"""

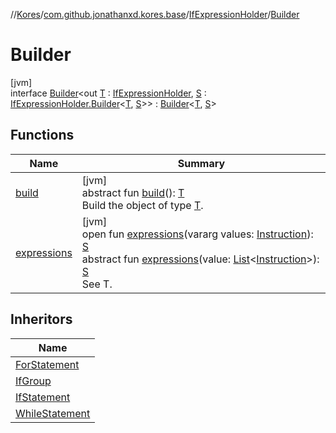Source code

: //[Kores](../../../../index.md)/[com.github.jonathanxd.kores.base](../../index.md)/[IfExpressionHolder](../index.md)/[Builder](index.md)

# Builder

[jvm]\
interface [Builder](index.md)<out [T](index.md) : [IfExpressionHolder](../index.md), [S](index.md) : [IfExpressionHolder.Builder](index.md)<[T](index.md), [S](index.md)>> : [Builder](../../../com.github.jonathanxd.kores.builder/-builder/index.md)<[T](index.md), [S](index.md)>

## Functions

| Name | Summary |
|---|---|
| [build](../../../com.github.jonathanxd.kores.builder/-builder/build.md) | [jvm]<br>abstract fun [build](../../../com.github.jonathanxd.kores.builder/-builder/build.md)(): [T](index.md)<br>Build the object of type [T](../../../com.github.jonathanxd.kores.builder/-builder/index.md). |
| [expressions](expressions.md) | [jvm]<br>open fun [expressions](expressions.md)(vararg values: [Instruction](../../../com.github.jonathanxd.kores/-instruction/index.md)): [S](index.md)<br>abstract fun [expressions](expressions.md)(value: [List](https://kotlinlang.org/api/latest/jvm/stdlib/kotlin.collections/-list/index.html)<[Instruction](../../../com.github.jonathanxd.kores/-instruction/index.md)>): [S](index.md)<br>See T. |

## Inheritors

| Name |
|---|
| [ForStatement](../../-for-statement/-builder/index.md) |
| [IfGroup](../../-if-group/-builder/index.md) |
| [IfStatement](../../-if-statement/-builder/index.md) |
| [WhileStatement](../../-while-statement/-builder/index.md) |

"""

▸ Instructions for the task:
If a line falls between the first line of the records above and the line containing "## Functions", inclusive, retype it exactly; leave pictures out.

▸ Solution below:
Source code

: //[Kores](../../../../index.md)/[com.github.jonathanxd.kores.base](../../index.md)/[IfExpressionHolder](../index.md)/[Builder](index.md)

# Builder

[jvm]\
interface [Builder](index.md)<out [T](index.md) : [IfExpressionHolder](../index.md), [S](index.md) : [IfExpressionHolder.Builder](index.md)<[T](index.md), [S](index.md)>> : [Builder](../../../com.github.jonathanxd.kores.builder/-builder/index.md)<[T](index.md), [S](index.md)>

## Functions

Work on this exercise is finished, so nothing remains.